A luta que se impõe é pelo fim da ditadura partidária, vergonhosamente exercida por Lula, seja na imposição da candidatura de Dilma Roussef ou na sua descarada esmagadura da tentativa de escassos membros do PT exercerem o direito de opinião durante a escaramuça senatorial.

Tirania também escancarada na resistência dos mandachuvas do PSDB em aceitar uma convenção partidária que decidiria a disputa entre Aécio Neves e José Serra pela primazia na escolha do candidato oficial à disputa pela Presidência da República.

Mudanças no Senado, renovação de fato no pleito de 2010? Ano sim, ano não, há eleições no Brasil, e a expectativa, sempre a mesma, é invariavelmente frustrada. Os tucanos, por exemplo, garantiram a Orestes Quércia, o grande cacique do PMDB em São Paulo, uma vaga na disputa por uma cadeira na Casa, ano que vem.

As cartas de 2010 estão todas marcadas, os grandes financiadores de campanha sabem muito bem onde apostar suas opulentas verbas, geradas por contratos superfaturados, trocas de favores e nomeações para cargos de peso.

Estará certo quem disser que "sempre foi assim", embora talvez as práticas não fossem tão acintosamente expostas. Por isso mesmo é que na luta por uma democracia de fato deve-se abandonar ilusões a respeito da imutável natureza humana.

Quando o grosso das pessoas que sonham com uma política tão limpa quanto possível resolverem desviar a atenção das monótonas, por triviais, demonstrações de desprezo institucional estampadas nas páginas político-policiais dos jornais para, enfim, reunir forças a fim de conduzir mudanças que permitam o retorno da política ao rol das atividades nobres, a sociedade deixará de iludir-se.

Voto distrital, fim do foro privilegiado – reservada ao presidente da República a prerrogativa de ser processado em segunda instância, onde as decisões são colegiadas, e somente no chamado "juízo natural", na cidade onde reside o acusado - mandato de quatro anos para senadores, e, principalmente, a possibilidade de "recall" do mandato de transgressores, como defende o presidente da OAB, César Britto, são alguns , mas não todos, os pontos fundamentais de uma reforma política digna do nome, urgência urgentíssima.

Ilusão acreditar que algo haverá de mudar nos costumes e regras políticas nacionais a depender da vontade do parlamentar médio brasileiro, quando as más práticas decerto se reproduzem nas dezenas de Assembléias Legislativas dos Estados e nos milhares de Câmaras de Vereadores dos 5.564 municípios desse vasto País.

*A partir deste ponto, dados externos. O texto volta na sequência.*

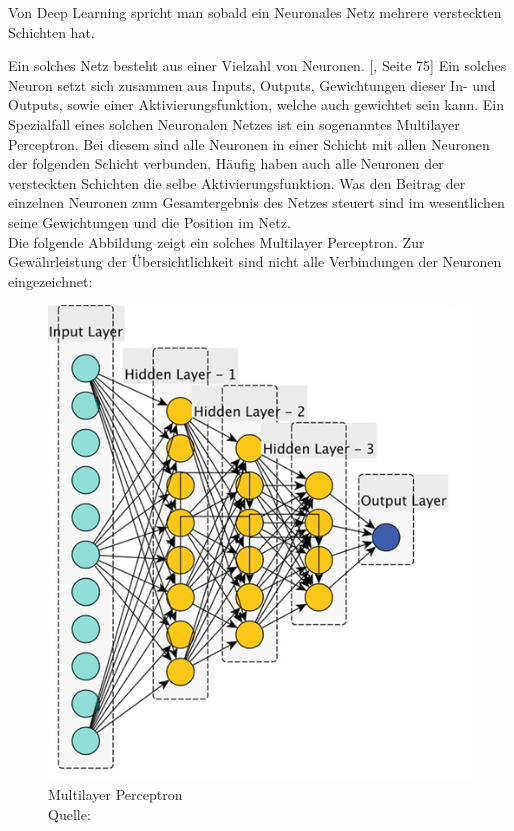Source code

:Von Deep Learning spricht man sobald ein Neuronales Netz mehrere versteckten Schichten hat. 

Ein solches Netz besteht aus einer Vielzahl von Neuronen. [\cite{sewak_deep_2019}, Seite 75] Ein solches Neuron setzt sich zusammen aus Inputs, Outputs, Gewichtungen dieser In- und Outputs, sowie einer Aktivierungsfunktion, welche auch gewichtet sein kann. Ein Spezialfall eines solchen Neuronalen Netzes ist ein sogenanntes Multilayer Perceptron. Bei diesem sind alle Neuronen in einer Schicht mit allen Neuronen der folgenden Schicht verbunden. Häufig haben auch alle Neuronen der versteckten Schichten die selbe Aktivierungsfunktion. Was den Beitrag der einzelnen Neuronen zum Gesamtergebnis des Netzes steuert sind im wesentlichen seine Gewichtungen und die Position im Netz.\\

Die folgende Abbildung zeigt ein solches Multilayer Perceptron. Zur Gewährleistung der Übersichtlichkeit sind nicht alle Verbindungen der Neuronen eingezeichnet:
\nopagebreak
\begin{figure}[H]
	\includegraphics[width=1\textwidth]{Bilder/mlp} 
	\caption[Multilayer Perceptron]{Multilayer Perceptron\\ Quelle: \cite{sewak_deep_2019}}
\end{figure}	


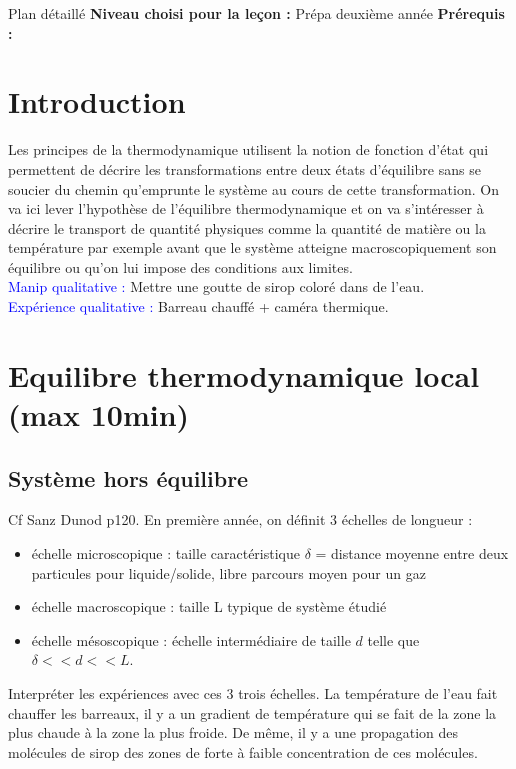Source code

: \begin{reportBlock}{Plan détaillé}
  \textbf{Niveau choisi pour la leçon :} Prépa deuxième année
  \newline
  \textbf{Prérequis : }
  \newline

\section*{Introduction}
Les principes de la thermodynamique utilisent la notion de fonction d'état qui permettent de décrire les transformations entre deux états d'équilibre sans se soucier du chemin qu'emprunte le système au cours de cette transformation. On va ici lever l'hypothèse de l'équilibre thermodynamique et on va s'intéresser à décrire le transport de quantité physiques comme la quantité de matière ou la température par exemple avant que le système atteigne macroscopiquement son équilibre ou qu'on lui impose des conditions aux limites.\\

\textcolor{blue}{Manip qualitative :} Mettre une goutte de sirop coloré dans de l'eau.\\

\textcolor{blue}{Expérience qualitative :} Barreau  chauffé + caméra thermique.

\section{Equilibre thermodynamique local (max 10min)}

\subsection{Système hors équilibre}
Cf Sanz Dunod p120. En première année, on définit 3 échelles de longueur :
\begin{itemize}
    \item échelle microscopique : taille caractéristique $\delta$ = distance moyenne entre deux particules pour liquide/solide, libre parcours moyen pour un gaz
    \item échelle macroscopique : taille L typique de système étudié
    \item échelle mésoscopique : échelle intermédiaire de taille $d$ telle que $\delta<<d<<L$.
\end{itemize}
Interpréter les expériences avec ces 3 trois échelles. La température de l'eau fait chauffer les barreaux, il y a un gradient de température qui se fait de la zone la plus chaude à la zone la plus froide. De même, il y a une propagation des molécules de sirop des zones de forte à faible concentration de ces molécules. \\


\end{reportBlock}
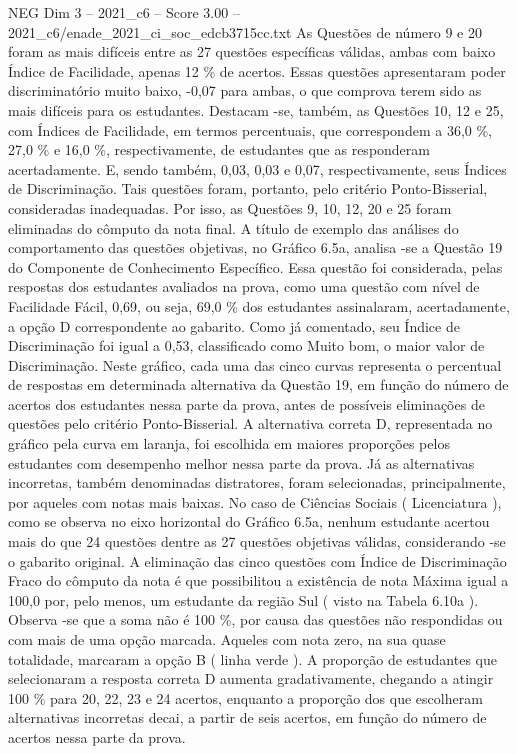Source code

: \begin{textsample}{NEG Dim 3 – 2021\_c6 – Score 3.00 – 2021\_c6/enade\_2021\_ci\_soc\_edcb3715cc.txt}
As Questões de número 9 e 20 foram as mais difíceis entre as 27 questões específicas válidas, ambas com baixo Índice de Facilidade, apenas 12 \% de acertos.
Essas questões apresentaram poder discriminatório muito baixo, -0,07 para ambas, o que comprova terem sido as mais difíceis para os estudantes.
Destacam -se, também, as Questões 10, 12 e 25, com Índices de Facilidade, em termos percentuais, que correspondem a 36,0 \%, 27,0 \% e 16,0 \%, respectivamente, de estudantes que as responderam acertadamente.
E, sendo também, 0,03, 0,03 e 0,07, respectivamente, seus Índices de Discriminação.
Tais questões foram, portanto, pelo critério Ponto-Bisserial, consideradas inadequadas.
Por isso, as Questões 9, 10, 12, 20 e 25 foram eliminadas do cômputo da nota final.
A título de exemplo das análises do comportamento das questões objetivas, no Gráfico 6.5a, analisa -se a Questão 19 do Componente de Conhecimento Específico.
Essa questão foi considerada, pelas respostas dos estudantes avaliados na prova, como uma questão com nível de Facilidade Fácil, 0,69, ou seja, 69,0 \% dos estudantes assinalaram, acertadamente, a opção D correspondente ao gabarito.
Como já comentado, seu Índice de Discriminação foi igual a 0,53, classificado como Muito bom, o maior valor de Discriminação.
Neste gráfico, cada uma das cinco curvas representa o percentual de respostas em determinada alternativa da Questão 19, em função do número de acertos dos estudantes nessa parte da prova, antes de possíveis eliminações de questões pelo critério Ponto-Bisserial.
A alternativa correta D, representada no gráfico pela curva em laranja, foi escolhida em maiores proporções pelos estudantes com desempenho melhor nessa parte da prova.
Já as alternativas incorretas, também denominadas distratores, foram selecionadas, principalmente, por aqueles com notas mais baixas.
No caso de Ciências Sociais ( Licenciatura ), como se observa no eixo horizontal do Gráfico 6.5a, nenhum estudante acertou mais do que 24 questões dentre as 27 questões objetivas válidas, considerando -se o gabarito original.
A eliminação das cinco questões com Índice de Discriminação Fraco do cômputo da nota é que possibilitou a existência de nota Máxima igual a 100,0 por, pelo menos, um estudante da região Sul ( visto na Tabela 6.10a ).
Observa -se que a soma não é 100 \%, por causa das questões não respondidas ou com mais de uma opção marcada.
Aqueles com nota zero, na sua quase totalidade, marcaram a opção B ( linha verde ).
A proporção de estudantes que selecionaram a resposta correta D aumenta gradativamente, chegando a atingir 100 \% para 20, 22, 23 e 24 acertos, enquanto a proporção dos que escolheram alternativas incorretas decai, a partir de seis acertos, em função do número de acertos nessa parte da prova.

\end{textsample}
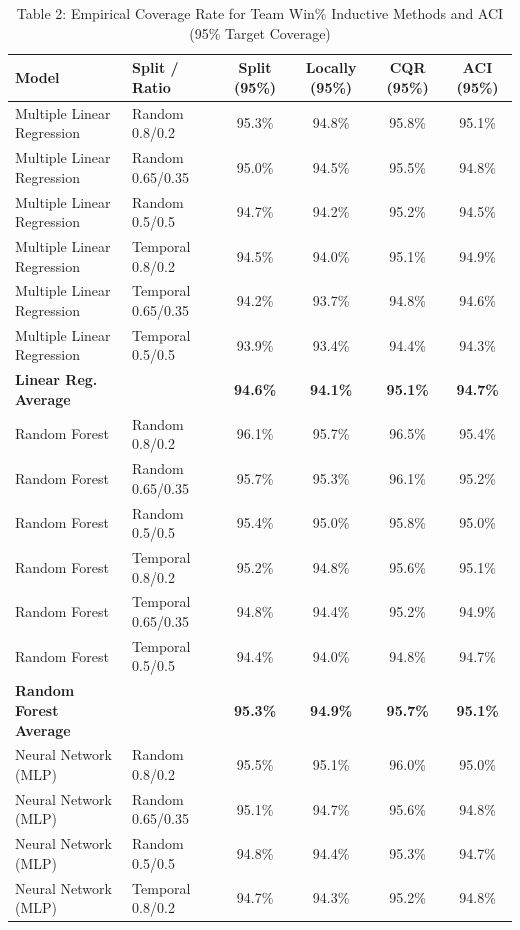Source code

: \documentclass[11pt,a4paper]{article}
\begin{document}
\begin{table}[H]
\centering
\caption{Table 2: Empirical Coverage Rate for Team Win\% Inductive Methods and ACI (95\% Target Coverage)}
\label{tab:team_tab2}
\scriptsize
\begin{tabular}{llcccc}
\toprule
Model & Split / Ratio & Split (95\%) & Locally (95\%) & CQR (95\%) & ACI (95\%) \\
\midrule
Multiple Linear Regression & Random 0.8/0.2 & 95.3\% & 94.8\% & 95.8\% & 95.1\% \\
Multiple Linear Regression & Random 0.65/0.35 & 95.0\% & 94.5\% & 95.5\% & 94.8\% \\
Multiple Linear Regression & Random 0.5/0.5 & 94.7\% & 94.2\% & 95.2\% & 94.5\% \\
Multiple Linear Regression & Temporal 0.8/0.2 & 94.5\% & 94.0\% & 95.1\% & 94.9\% \\
Multiple Linear Regression & Temporal 0.65/0.35 & 94.2\% & 93.7\% & 94.8\% & 94.6\% \\
Multiple Linear Regression & Temporal 0.5/0.5 & 93.9\% & 93.4\% & 94.4\% & 94.3\% \\
\textbf{Linear Reg. Average} & & \textbf{94.6\%} & \textbf{94.1\%} & \textbf{95.1\%} & \textbf{94.7\%} \\
\midrule
Random Forest & Random 0.8/0.2 & 96.1\% & 95.7\% & 96.5\% & 95.4\% \\
Random Forest & Random 0.65/0.35 & 95.7\% & 95.3\% & 96.1\% & 95.2\% \\
Random Forest & Random 0.5/0.5 & 95.4\% & 95.0\% & 95.8\% & 95.0\% \\
Random Forest & Temporal 0.8/0.2 & 95.2\% & 94.8\% & 95.6\% & 95.1\% \\
Random Forest & Temporal 0.65/0.35 & 94.8\% & 94.4\% & 95.2\% & 94.9\% \\
Random Forest & Temporal 0.5/0.5 & 94.4\% & 94.0\% & 94.8\% & 94.7\% \\
\textbf{Random Forest Average} & & \textbf{95.3\%} & \textbf{94.9\%} & \textbf{95.7\%} & \textbf{95.1\%} \\
\midrule
Neural Network (MLP) & Random 0.8/0.2 & 95.5\% & 95.1\% & 96.0\% & 95.0\% \\
Neural Network (MLP) & Random 0.65/0.35 & 95.1\% & 94.7\% & 95.6\% & 94.8\% \\
Neural Network (MLP) & Random 0.5/0.5 & 94.8\% & 94.4\% & 95.3\% & 94.7\% \\
Neural Network (MLP) & Temporal 0.8/0.2 & 94.7\% & 94.3\% & 95.2\% & 94.8\% \\

\end{tabular}
\end{table}
\end{document}
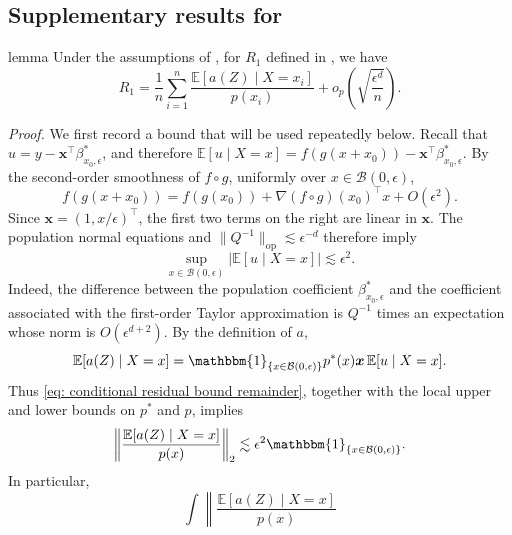 \documentclass[11pt]{article}
\begin{document}
\begin{appendices}
\subsection{Supplementary results for }

\begin{restatable}{lemma}{} \label{lemma: remainder term}
    Under the assumptions of , for $R_1$ defined in , we have
    \[
        R_1
        =
        \frac{1}{n}\sum_{i=1}^n
        \frac{\mathbb{E}[a(Z)\mid X=x_i]}{p(x_i)}
        +
        o_p\left(\sqrt{\frac{\epsilon^d}{n}}\right).
    \]
\end{restatable}
\noindent \textit{Proof.}
We first record a bound that will be used repeatedly below. Recall that $u=y-\boldsymbol{x}^\top\beta_{x_0,\epsilon}^*$, and therefore
$\mathbb{E}[u\mid X=x]=f(g(x+x_0))-\boldsymbol{x}^\top\beta_{x_0,\epsilon}^*$. By the second-order smoothness of $f\circ g$, uniformly over $x\in\mathcal{B}(0,\epsilon)$,
\[
    f(g(x+x_0))
    =
    f(g(x_0))
    +
    \nabla(f\circ g)(x_0)^\top x
    +
    O(\epsilon^2).
\]
Since $\boldsymbol{x}=(1,x/\epsilon)^\top$, the first two terms on the right are linear in $\boldsymbol{x}$. The population normal equations and $\|Q^{-1}\|_{\operatorname{op}}\lesssim\epsilon^{-d}$ therefore imply
\begin{equation}
    \sup_{x\in\mathcal{B}(0,\epsilon)}
    |\mathbb{E}[u\mid X=x]|
    \lesssim \epsilon^2.
    \label{eq: conditional residual bound remainder}
\end{equation}
Indeed, the difference between the population coefficient $\beta_{x_0,\epsilon}^*$ and the coefficient associated with the first-order Taylor approximation is $Q^{-1}$ times an expectation whose norm is $O(\epsilon^{d+2})$. By the definition of $a$,
\[
    \mathbb{E}[a(Z)\mid X=x]
    =
    \mathbbm{1}_{\{x\in\mathcal{B}(0,\epsilon)\}}
    p^*(x)\boldsymbol{x}\,\mathbb{E}[u\mid X=x].
\]
Thus \cref{eq: conditional residual bound remainder}, together with the local upper and lower bounds on $p^*$ and $p$, implies
\begin{equation}
    \left\|
        \frac{\mathbb{E}[a(Z)\mid X=x]}{p(x)}
    \right\|_2
    \lesssim
    \epsilon^2\mathbbm{1}_{\{x\in\mathcal{B}(0,\epsilon)\}}.
    \label{eq: conditional a bound remainder}
\end{equation}
In particular,
\begin{equation}
    \int
    \left\|
        \frac{\mathbb{E}[a(Z)\mid X=x]}{p(x)}

\end{equation}
\end{appendices}
\end{document}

O debate a as pressões precisam ser intensos e perseverantes, para que se possa não sonhar, mas caminhar na direção de uma democracia que só será uma utopia se as pessoas insistirem no culto ao individualismo. Os limites às malfeitorias, hoje praticadas à farta pela quase totalidade da classe política, devem ser definidos, impostos e exercidos pelos eleitores. Pela simples razão de que a prática demonstra, descontadas as exceções, a tendência de semelhantes protegerem seus pares.

Afinal, por que cargas d’água o velho dito “O freguês tem sempre razão” não haverá de valer na política, praticada num Estado de Direito?

A demanda por transformações que levem ao poder de a sociedade exercer a desejável prerrogativa de fiscalizar o Congresso tem boas chances de sucesso se conduzidas por entidades da sociedade civil como a Ordem dos Advogados do Brasil, a Conferência Nacional dos Bispos do Brasil, que patrocinou o único projeto de Lei de Iniciativa Popular aprovado no Parlamento, ONGs como a Contas Abertas e a Transparência Brasil, entre várias outras.

Finalmente, cumpre observar que a CNBB e a OAB têm outros PLs de iniciativa popular, como o da vida pregressa de candidatos a cargos eletivos. É fundamental apoiá-los; muito mais útil que propagar campanhas virtuais pela renúncia do presidente do Congresso Nacional.